Monday, 16 March 2020

From book 7 of the Anthology: brief lives

Three young lives cut short, for these uncertain times. The first was a famous author; the others, nobody in particular, except that each of them meant everything to someone.

AP 7.7 (Asclepiades)

This sweet work is ERINNA’s — it is small,
For she was but a girl of nineteen years,
And yet it is more powerful than most.
If Hades had not come for me so soon,
What other might now own so great a name?

AP 7.170 (Posidippus, or Callimachus)

He played beside the well, Archianax,
A boy of three. His mute reflection called.
The mother pulled him soaking out, her son,
To see if any trace of life remained. 
The child did not pollute the spring with death;
He slept upon her knee, and here sleeps sound.

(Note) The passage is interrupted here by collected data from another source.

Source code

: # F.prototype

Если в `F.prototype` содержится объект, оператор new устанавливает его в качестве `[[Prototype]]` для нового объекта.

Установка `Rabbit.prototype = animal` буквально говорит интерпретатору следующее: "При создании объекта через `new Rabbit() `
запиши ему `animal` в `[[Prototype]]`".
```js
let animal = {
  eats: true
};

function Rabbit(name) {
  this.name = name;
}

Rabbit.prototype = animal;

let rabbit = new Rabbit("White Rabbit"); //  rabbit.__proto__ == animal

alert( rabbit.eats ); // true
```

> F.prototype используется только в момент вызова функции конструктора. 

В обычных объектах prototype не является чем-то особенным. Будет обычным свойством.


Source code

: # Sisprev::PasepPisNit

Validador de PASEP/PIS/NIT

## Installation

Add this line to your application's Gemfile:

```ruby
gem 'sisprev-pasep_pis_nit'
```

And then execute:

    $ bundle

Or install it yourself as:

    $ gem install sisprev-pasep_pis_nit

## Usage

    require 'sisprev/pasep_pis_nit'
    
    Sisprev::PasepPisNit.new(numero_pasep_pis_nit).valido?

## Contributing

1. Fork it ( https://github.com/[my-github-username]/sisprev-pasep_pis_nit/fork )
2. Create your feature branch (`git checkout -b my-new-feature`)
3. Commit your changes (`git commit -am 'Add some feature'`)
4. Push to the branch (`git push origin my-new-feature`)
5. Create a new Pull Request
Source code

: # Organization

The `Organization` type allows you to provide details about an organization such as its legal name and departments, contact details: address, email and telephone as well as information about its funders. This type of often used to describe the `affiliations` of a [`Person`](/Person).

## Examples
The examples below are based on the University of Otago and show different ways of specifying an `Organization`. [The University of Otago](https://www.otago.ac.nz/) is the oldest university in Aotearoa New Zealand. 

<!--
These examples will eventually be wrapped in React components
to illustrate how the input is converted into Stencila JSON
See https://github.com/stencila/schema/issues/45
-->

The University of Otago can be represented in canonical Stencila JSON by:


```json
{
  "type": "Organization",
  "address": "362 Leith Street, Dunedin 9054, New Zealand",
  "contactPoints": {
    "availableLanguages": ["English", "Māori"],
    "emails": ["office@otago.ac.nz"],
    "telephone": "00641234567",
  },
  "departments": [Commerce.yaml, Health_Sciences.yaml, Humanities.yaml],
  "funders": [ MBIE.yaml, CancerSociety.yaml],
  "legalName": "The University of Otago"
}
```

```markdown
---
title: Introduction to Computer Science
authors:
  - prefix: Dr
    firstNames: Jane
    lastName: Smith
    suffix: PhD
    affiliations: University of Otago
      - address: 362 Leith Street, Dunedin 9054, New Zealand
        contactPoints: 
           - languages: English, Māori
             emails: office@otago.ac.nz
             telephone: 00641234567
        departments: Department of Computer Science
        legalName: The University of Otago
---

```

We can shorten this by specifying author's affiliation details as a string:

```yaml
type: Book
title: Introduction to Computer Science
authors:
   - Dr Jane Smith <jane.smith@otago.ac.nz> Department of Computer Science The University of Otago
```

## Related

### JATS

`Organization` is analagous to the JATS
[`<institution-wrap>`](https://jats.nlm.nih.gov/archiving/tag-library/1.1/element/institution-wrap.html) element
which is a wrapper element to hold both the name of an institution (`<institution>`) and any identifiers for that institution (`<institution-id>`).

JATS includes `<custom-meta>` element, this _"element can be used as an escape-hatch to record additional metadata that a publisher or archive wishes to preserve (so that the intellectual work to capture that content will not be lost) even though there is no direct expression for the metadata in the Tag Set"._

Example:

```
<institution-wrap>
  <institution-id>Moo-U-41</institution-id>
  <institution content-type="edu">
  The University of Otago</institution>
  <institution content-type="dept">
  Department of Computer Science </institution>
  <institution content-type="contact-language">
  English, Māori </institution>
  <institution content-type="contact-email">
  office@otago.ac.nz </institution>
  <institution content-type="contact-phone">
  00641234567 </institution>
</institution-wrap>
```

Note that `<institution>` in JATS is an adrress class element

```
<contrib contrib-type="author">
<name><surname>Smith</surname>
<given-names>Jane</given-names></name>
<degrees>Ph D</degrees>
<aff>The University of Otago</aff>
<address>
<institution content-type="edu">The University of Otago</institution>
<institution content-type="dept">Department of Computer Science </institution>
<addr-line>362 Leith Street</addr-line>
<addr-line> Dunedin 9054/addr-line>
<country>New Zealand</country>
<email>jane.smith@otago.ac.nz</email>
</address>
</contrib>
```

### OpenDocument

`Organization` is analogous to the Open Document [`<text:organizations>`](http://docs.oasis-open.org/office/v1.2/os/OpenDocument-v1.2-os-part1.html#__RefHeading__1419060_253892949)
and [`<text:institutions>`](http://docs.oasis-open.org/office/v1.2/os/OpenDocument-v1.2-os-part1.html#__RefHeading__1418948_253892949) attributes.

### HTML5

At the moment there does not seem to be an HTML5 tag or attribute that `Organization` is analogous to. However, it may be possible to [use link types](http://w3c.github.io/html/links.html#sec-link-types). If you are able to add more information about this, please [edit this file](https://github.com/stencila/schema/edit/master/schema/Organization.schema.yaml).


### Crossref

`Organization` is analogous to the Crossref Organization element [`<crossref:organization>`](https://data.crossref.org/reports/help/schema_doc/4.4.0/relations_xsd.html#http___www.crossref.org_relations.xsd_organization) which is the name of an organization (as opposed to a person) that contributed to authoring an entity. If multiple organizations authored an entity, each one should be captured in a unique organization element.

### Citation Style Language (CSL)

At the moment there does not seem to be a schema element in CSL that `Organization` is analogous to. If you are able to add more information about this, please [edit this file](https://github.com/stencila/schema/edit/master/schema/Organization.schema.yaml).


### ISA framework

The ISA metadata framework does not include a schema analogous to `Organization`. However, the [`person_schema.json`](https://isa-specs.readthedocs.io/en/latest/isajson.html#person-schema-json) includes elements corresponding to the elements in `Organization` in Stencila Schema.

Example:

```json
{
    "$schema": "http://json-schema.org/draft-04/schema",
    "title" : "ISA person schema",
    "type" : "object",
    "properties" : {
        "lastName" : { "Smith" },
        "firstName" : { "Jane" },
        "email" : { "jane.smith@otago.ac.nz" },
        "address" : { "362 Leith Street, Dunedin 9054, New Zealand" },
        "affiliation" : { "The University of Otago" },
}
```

7.185 (Antipater of Thessalonica)

Italian earth holds me, a Libyan girl:
Beneath these sands near Rome I lie unwed.
Pompeia raised me like I was her own,
And set me free, and wept to lay me here.
She hoped to see my marriage-torch ablaze;
But she was thwarted, and my brand was lit
Not as we’d prayed, but by Persephone.

I'm getting the urge to translate more Gregory (AP 8), the Anthology's most concentrated poet of loss.